Commercial insurance broker, Gauntlet, has pinpointed an attitude of mind, which it has christened ‘small-fry syndrome’, which is preventing over three-quarters of businesses from buying the vital cyber insurance protection that they require.
Gauntlet highlights how 22% of respondents to the Government’s Cyber Security Breaches Survey 2019 said they consider themselves too low-risk to bother buying cyber insurance. The broker says this is overwhelmingly because these businesses are under the impression that they are too small for cyber criminals to try to hack.
Small-fry Syndrome is said to also be based upon a lack of knowledge about how cyber criminals operate. The businesses refusing to buy it are not aware that they are operating in a virtual goldfish bowl and visible to any cyber criminal, through their data, their websites, their social media and the vast amount of data that exists about them on the World Wide Web.
They are also unaware that their fish tank could be the very thing that lets a cyber criminal into their systems and then into those of bigger fish in the pond.
Gauntlet’s managing director, Roger Gaunt said, “Only 11% of businesses buy cyber protection, which is a frighteningly low percentage in the world that we live in, particularly when the cost of such protection is relatively low and the risk of becoming a victim extremely high.
“Businesses seem to be unaware of the fact that there are weak links in their armoury that are not just based on human error, typically opening a malware link or attachment , but also opening up to cyber criminals via the Internet of Things and our ever-increasing connectivity. If a connected device is not password protected, or does not have firewalls, it can easily become the gateway through which a cyber-criminal can enter an entire connected system.
“We have christened the attitude of mind that is prevailing ‘small-fry syndrome’ because one known breach started when cyber criminals got into a system via a connected fish tank. From instances like this, the hackers both infect and disable the first business or individual’s systems and websites, but then find routes through to other bigger fish, using what is known as a stepping stones strategy. So, on that basis, smaller businesses are often very much the target, as they are the entry point into more lucrative sites where data can be stolen with the intent of committing fraud.”
Figures show that 85% of fraud is cyber-enabled, with criminals harvesting information once they have breached a particular site or network and then using it to their advantage.
At other times, criminals set up their own wi-fi hotspots, encouraging individuals to connect, so as to check their email and social media sites, so that another means of entry can be obtained.
Gauntlet, which handles the insurance requirements of many transportation clients and also professionals who work on the road as sales people or consultants, says that this type of client needs to be particularly vigilant when it comes to wifi hotspot dangers. Tempting though it is to enter a wifi network that is not password protected, when in urgent need of connectivity, it can be your downfall.
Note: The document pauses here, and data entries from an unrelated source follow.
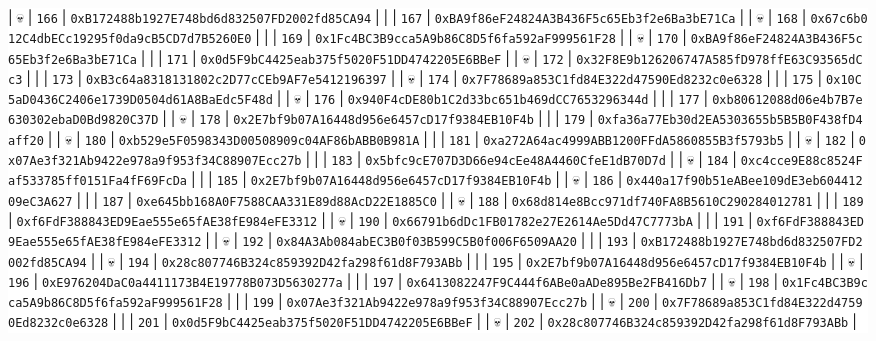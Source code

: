 | 💀 | `166` | `0xB172488b1927E748bd6d832507FD2002fd85CA94` |
|  | `167` | `0xBA9f86eF24824A3B436F5c65Eb3f2e6Ba3bE71Ca` |
| 💀 | `168` | `0x67c6b012C4dbECc19295f0da9cB5CD7d7B5260E0` |
|  | `169` | `0x1Fc4BC3B9cca5A9b86C8D5f6fa592aF999561F28` |
| 💀 | `170` | `0xBA9f86eF24824A3B436F5c65Eb3f2e6Ba3bE71Ca` |
|  | `171` | `0x0d5F9bC4425eab375f5020F51DD4742205E6BBeF` |
| 💀 | `172` | `0x32F8E9b126206747A585fD978ffE63C93565dCc3` |
|  | `173` | `0xB3c64a8318131802c2D77cCEb9AF7e5412196397` |
| 💀 | `174` | `0x7F78689a853C1fd84E322d47590Ed8232c0e6328` |
|  | `175` | `0x10C5aD0436C2406e1739D0504d61A8BaEdc5F48d` |
| 💀 | `176` | `0x940F4cDE80b1C2d33bc651b469dCC7653296344d` |
|  | `177` | `0xb80612088d06e4b7B7e630302ebaD0Bd9820C37D` |
| 💀 | `178` | `0x2E7bf9b07A16448d956e6457cD17f9384EB10F4b` |
|  | `179` | `0xfa36a77Eb30d2EA5303655b5B5B0F438fD4aff20` |
| 💀 | `180` | `0xb529e5F0598343D00508909c04AF86bABB0B981A` |
|  | `181` | `0xa272A64ac4999ABB1200FFdA5860855B3f5793b5` |
| 💀 | `182` | `0x07Ae3f321Ab9422e978a9f953f34C88907Ecc27b` |
|  | `183` | `0x5bfc9cE707D3D66e94cEe48A4460CfeE1dB70D7d` |
| 💀 | `184` | `0xc4cce9E88c8524Faf533785ff0151Fa4fF69FcDa` |
|  | `185` | `0x2E7bf9b07A16448d956e6457cD17f9384EB10F4b` |
| 💀 | `186` | `0x440a17f90b51eABee109dE3eb60441209eC3A627` |
|  | `187` | `0xe645bb168A0F7588CAA331E89d88AcD22E1885C0` |
| 💀 | `188` | `0x68d814e8Bcc971df740FA8B5610C290284012781` |
|  | `189` | `0xf6FdF388843ED9Eae555e65fAE38fE984eFE3312` |
| 💀 | `190` | `0x66791b6dDc1FB01782e27E2614Ae5Dd47C7773bA` |
|  | `191` | `0xf6FdF388843ED9Eae555e65fAE38fE984eFE3312` |
| 💀 | `192` | `0x84A3Ab084abEC3B0f03B599C5B0f006F6509AA20` |
|  | `193` | `0xB172488b1927E748bd6d832507FD2002fd85CA94` |
| 💀 | `194` | `0x28c807746B324c859392D42fa298f61d8F793ABb` |
|  | `195` | `0x2E7bf9b07A16448d956e6457cD17f9384EB10F4b` |
| 💀 | `196` | `0xE976204DaC0a4411173B4E19778B073D5630277a` |
|  | `197` | `0x6413082247F9C444f6ABe0aADe895Be2FB416Db7` |
| 💀 | `198` | `0x1Fc4BC3B9cca5A9b86C8D5f6fa592aF999561F28` |
|  | `199` | `0x07Ae3f321Ab9422e978a9f953f34C88907Ecc27b` |
| 💀 | `200` | `0x7F78689a853C1fd84E322d47590Ed8232c0e6328` |
|  | `201` | `0x0d5F9bC4425eab375f5020F51DD4742205E6BBeF` |
| 💀 | `202` | `0x28c807746B324c859392D42fa298f61d8F793ABb` |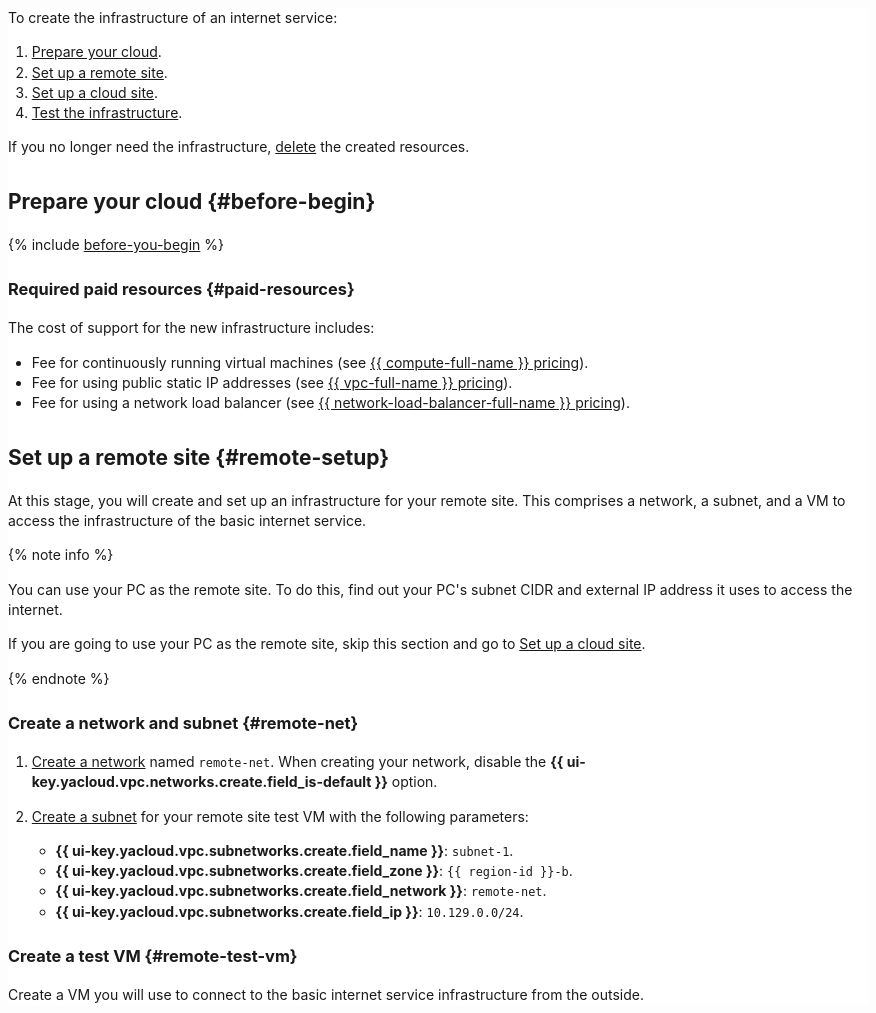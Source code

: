 To create the infrastructure of an internet service:

1. [Prepare your cloud](#before-begin).
1. [Set up a remote site](#remote-setup).
1. [Set up a cloud site](#cloud-setup).
1. [Test the infrastructure](#test).

If you no longer need the infrastructure, [delete](#clear-out) the created resources.

## Prepare your cloud {#before-begin}

{% include [before-you-begin](../_tutorials_includes/before-you-begin.md) %}


### Required paid resources {#paid-resources}

The cost of support for the new infrastructure includes:

* Fee for continuously running virtual machines (see [{{ compute-full-name }} pricing](../../compute/pricing.md)).
* Fee for using public static IP addresses (see [{{ vpc-full-name }} pricing](../../vpc/pricing.md)).
* Fee for using a network load balancer (see [{{ network-load-balancer-full-name }} pricing](../../network-load-balancer/pricing.md)).


## Set up a remote site {#remote-setup}

At this stage, you will create and set up an infrastructure for your remote site. This comprises a network, a subnet, and a VM to access the infrastructure of the basic internet service.

{% note info %}

You can use your PC as the remote site. To do this, find out your PC's subnet CIDR and external IP address it uses to access the internet.

If you are going to use your PC as the remote site, skip this section and go to [Set up a cloud site](#cloud-setup).

{% endnote %}

### Create a network and subnet {#remote-net}

1. [Create a network](../../vpc/operations/network-create.md) named `remote-net`. When creating your network, disable the **{{ ui-key.yacloud.vpc.networks.create.field_is-default }}** option.
1. [Create a subnet](../../vpc/operations/subnet-create.md) for your remote site test VM with the following parameters:

    * **{{ ui-key.yacloud.vpc.subnetworks.create.field_name }}**: `subnet-1`.
    * **{{ ui-key.yacloud.vpc.subnetworks.create.field_zone }}**: `{{ region-id }}-b`.
    * **{{ ui-key.yacloud.vpc.subnetworks.create.field_network }}**: `remote-net`.
    * **{{ ui-key.yacloud.vpc.subnetworks.create.field_ip }}**: `10.129.0.0/24`.

### Create a test VM {#remote-test-vm}

Create a VM you will use to connect to the basic internet service infrastructure from the outside.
The long-established broker is urging any business that is without cover to get in touch with it on 0113 244 8686, to discuss the type of cyber security they should have in place. Businesses do not have to know the jargon relating to the cyber world, as they will be guided through the cyber-insurance-buying process.
Roger Gaunt said, “We have to shake the ‘small-fry syndrome’ phenomenon. There are so many cyber sharks circling the fish tank all the time, that it is no exaggeration to say that every business should have cyber insurance in place.
“The costs of trying to put a breach right can bring a smaller business to its knees, whilst any data breach could also result in action being taken under GDPR regulations. No business should be risking that.”